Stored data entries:

==*==

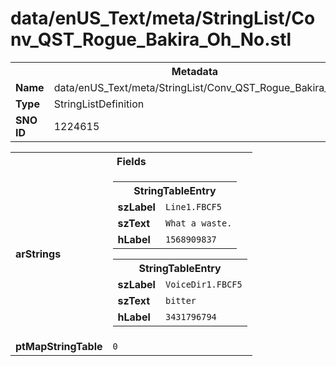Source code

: <h1>data/enUS_Text/meta/StringList/Conv_QST_Rogue_Bakira_Oh_No.stl</h1><table><tr><th colspan="100%">Metadata</th></tr><tr><td><b>Name</b></td><td>data/enUS_Text/meta/StringList/Conv_QST_Rogue_Bakira_Oh_No.stl</td></tr><tr><td><b>Type</b></td><td>StringListDefinition</td></tr><tr><td><b>SNO ID</b></td><td>1224615</td></tr></table>

<table><tr><th colspan="100%">Fields</th></tr><tr><td><b>arStrings</b></td><td><table><tr><th colspan="100%">StringTableEntry</th></tr><tr><td><b>szLabel</b></td><td><code>Line1.FBCF5</code></td></tr><tr><td><b>szText</b></td><td><code>What a waste.</code></td></tr><tr><td><b>hLabel</b></td><td><code>1568909837</code></td></tr></table>


<table><tr><th colspan="100%">StringTableEntry</th></tr><tr><td><b>szLabel</b></td><td><code>VoiceDir1.FBCF5</code></td></tr><tr><td><b>szText</b></td><td><code>bitter</code></td></tr><tr><td><b>hLabel</b></td><td><code>3431796794</code></td></tr></table>


</td></tr><tr><td><b>ptMapStringTable</b></td><td><code>0</code></td></tr></table>

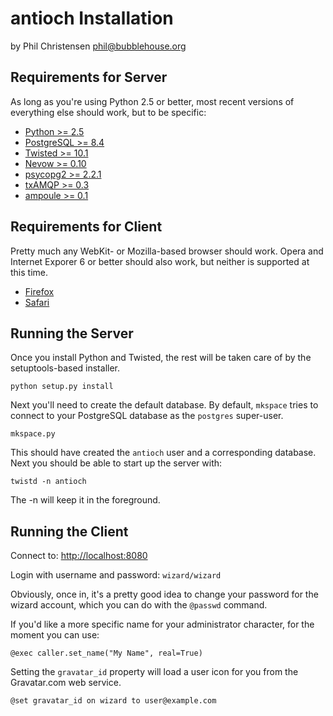 antioch Installation
====================

by Phil Christensen
phil@bubblehouse.org

Requirements for Server
-----------------------

As long as you're using Python 2.5 or better, most recent versions of
everything else should work, but to be specific:

* [Python         >=  2.5  ](http://www.python.org)
* [PostgreSQL     >=  8.4  ](http://www.postgresql.org)
* [Twisted        >= 10.1  ](http://www.twistedmatrix.com)
* [Nevow          >=  0.10 ](http://divmod.org/trac/wiki/DivmodNevow)
* [psycopg2       >=  2.2.1](http://initd.org/psycopg)
* [txAMQP         >=  0.3  ](https://launchpad.net/txamqp)
* [ampoule        >=  0.1  ](https://launchpad.net/ampoule)

Requirements for Client
-----------------------

Pretty much any WebKit- or Mozilla-based browser should work. Opera
and Internet Exporer 6 or better should also work, but neither is
supported at this time.

* [Firefox](http://www.mozilla.com/firefox)
* [Safari](http://www.apple.com/safari)

Running the Server
-------------------

Once you install Python and Twisted, the rest will be taken care of by
the setuptools-based installer.

    python setup.py install

Next you'll need to create the default database. By default, `mkspace` tries
to connect to your PostgreSQL database as the `postgres` super-user.

    mkspace.py

This should have created the `antioch` user and a corresponding database. Next
you should be able to start up the server with:

    twistd -n antioch

The -n will keep it in the foreground.


Running the Client
------------------

Connect to: <http://localhost:8080>

Login with username and password: `wizard/wizard`

Obviously, once in, it's a pretty good idea to change your password for the 
wizard account, which you can do with the `@passwd` command.

If you'd like a more specific name for your administrator character, for the 
moment you can use:

    @exec caller.set_name("My Name", real=True)

Setting the `gravatar_id` property will load a user icon for you from the 
Gravatar.com web service.

    @set gravatar_id on wizard to user@example.com
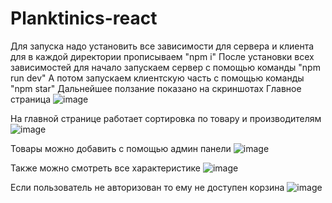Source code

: # Planktinics-react
Для запуска надо установить все зависимости для сервера и клиента для в каждой директории прописываем "npm i"
После установки всех зависимостей для начало запускаем сервер с помощью команды "npm run dev" 
А потом запускаем клиентскую часть с помощью команды "npm star"
Дальнейшее ползание показано на скриншотах 
    Главное страница 
![image](https://user-images.githubusercontent.com/74898494/133442257-5ac79a01-f1d3-45e8-8c60-f424f721e8f3.png)


На главной странице работает сортировка по товару и производителям 
![image](https://user-images.githubusercontent.com/74898494/133443769-34859666-e2da-481e-b2b9-42d49b3fa2ef.png)


Товары можно добавить с помощью админ панели 
![image](https://user-images.githubusercontent.com/74898494/133445096-261ba6a3-d015-49fa-9bab-68728f2a9a98.png)


Также можно смотреть все характеристике 
![image](https://user-images.githubusercontent.com/74898494/133445440-52160494-e82a-48d1-b30f-57353cc223e6.png)


Если пользователь не авторизован то ему не доступен корзина
![image](https://user-images.githubusercontent.com/74898494/133446410-1f306939-a2a3-4740-a54d-9d8b0e1174ba.png)


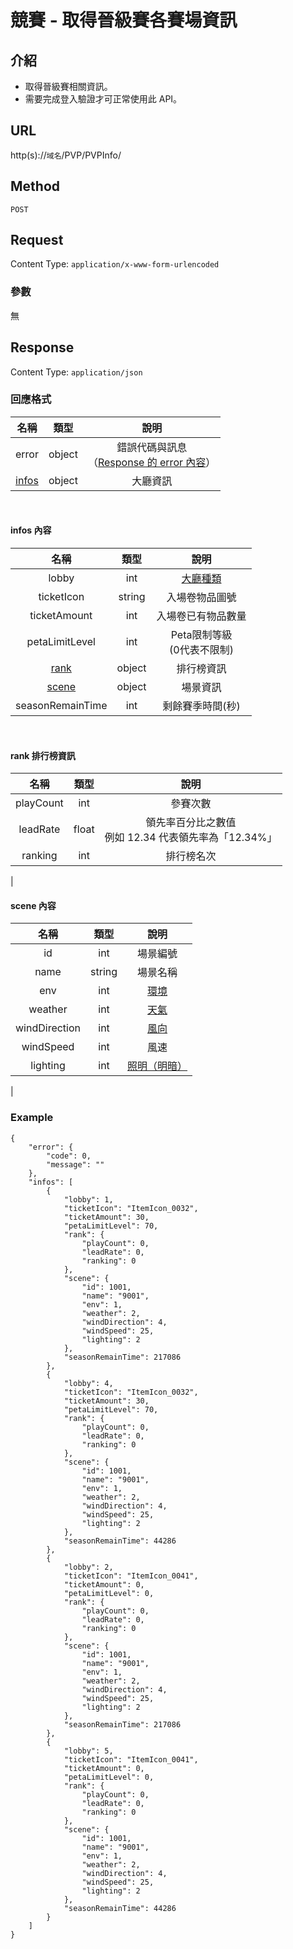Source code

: # 競賽 - 取得晉級賽各賽場資訊

## 介紹

- 取得晉級賽相關資訊。
- 需要完成登入驗證才可正常使用此 API。

## URL

http(s)://`域名`/PVP/PVPInfo/

## Method

`POST`

## Request

Content Type: `application/x-www-form-urlencoded`

### 參數

無

## Response

Content Type: `application/json`

### 回應格式

| 名稱 | 類型 | 說明 |
|:-:|:-:|:-:|
| error | object | 錯誤代碼與訊息<br>（[Response 的 error 內容](../response.md#error)） |
| [infos](#infos) | object | 大廳資訊 |
<br>


#### <span id="infos">infos 內容</span>
| 名稱 | 類型 | 說明 |
|:-:|:-:|:-:|
| lobby | int | [大廳種類](../codes/race.md#lobby) |
| ticketIcon | string | 入場卷物品圖號 |
| ticketAmount | int | 入場卷已有物品數量 |
| petaLimitLevel | int | Peta限制等級<br>(0代表不限制) |
| [rank](#rank) | object | 排行榜資訊 |
| [scene](#scene) | object | 場景資訊 |
| seasonRemainTime | int | 剩餘賽季時間(秒) |
<br>

#### <span id="rank">rank 排行榜資訊</span>
| 名稱 | 類型 | 說明 |
|:-:|:-:|:-:|
| playCount | int | 參賽次數 |
| leadRate | float | 領先率百分比之數值<br>例如 12.34 代表領先率為「12.34%」 |
| ranking | int | 排行榜名次 |
|

#### <span id="scene">scene 內容</span>

| 名稱 | 類型 | 說明 |
|:-:|:-:|:-:|
| id | int | 場景編號 |
| name | string | 場景名稱 |
| env | int | [環境](../codes/scene.md#env) |
| weather | int | [天氣](../codes/scene.md#weather) |
| windDirection | int | [風向](../codes/scene.md#windDirection) |
| windSpeed | int | 風速 |
| lighting | int | [照明（明暗）](../codes/scene.md#lighting) |
|


### Example
    {
        "error": {
            "code": 0,
            "message": ""
        },
        "infos": [
            {
                "lobby": 1,
                "ticketIcon": "ItemIcon_0032",
                "ticketAmount": 30,
                "petaLimitLevel": 70,
                "rank": {
                    "playCount": 0,
                    "leadRate": 0,
                    "ranking": 0
                },
                "scene": {
                    "id": 1001,
                    "name": "9001",
                    "env": 1,
                    "weather": 2,
                    "windDirection": 4,
                    "windSpeed": 25,
                    "lighting": 2
                },
                "seasonRemainTime": 217086
            },
            {
                "lobby": 4,
                "ticketIcon": "ItemIcon_0032",
                "ticketAmount": 30,
                "petaLimitLevel": 70,
                "rank": {
                    "playCount": 0,
                    "leadRate": 0,
                    "ranking": 0
                },
                "scene": {
                    "id": 1001,
                    "name": "9001",
                    "env": 1,
                    "weather": 2,
                    "windDirection": 4,
                    "windSpeed": 25,
                    "lighting": 2
                },
                "seasonRemainTime": 44286
            },
            {
                "lobby": 2,
                "ticketIcon": "ItemIcon_0041",
                "ticketAmount": 0,
                "petaLimitLevel": 0,
                "rank": {
                    "playCount": 0,
                    "leadRate": 0,
                    "ranking": 0
                },
                "scene": {
                    "id": 1001,
                    "name": "9001",
                    "env": 1,
                    "weather": 2,
                    "windDirection": 4,
                    "windSpeed": 25,
                    "lighting": 2
                },
                "seasonRemainTime": 217086
            },
            {
                "lobby": 5,
                "ticketIcon": "ItemIcon_0041",
                "ticketAmount": 0,
                "petaLimitLevel": 0,
                "rank": {
                    "playCount": 0,
                    "leadRate": 0,
                    "ranking": 0
                },
                "scene": {
                    "id": 1001,
                    "name": "9001",
                    "env": 1,
                    "weather": 2,
                    "windDirection": 4,
                    "windSpeed": 25,
                    "lighting": 2
                },
                "seasonRemainTime": 44286
            }
        ]
    }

==*==

# [Task directions]
Only lines holding the string "work" are wanted; gather each one from the entries above.

# [Your solution]
everything else should work, but to be specific:
Pretty much any WebKit- or Mozilla-based browser should work. Opera
and Internet Exporer 6 or better should also work, but neither is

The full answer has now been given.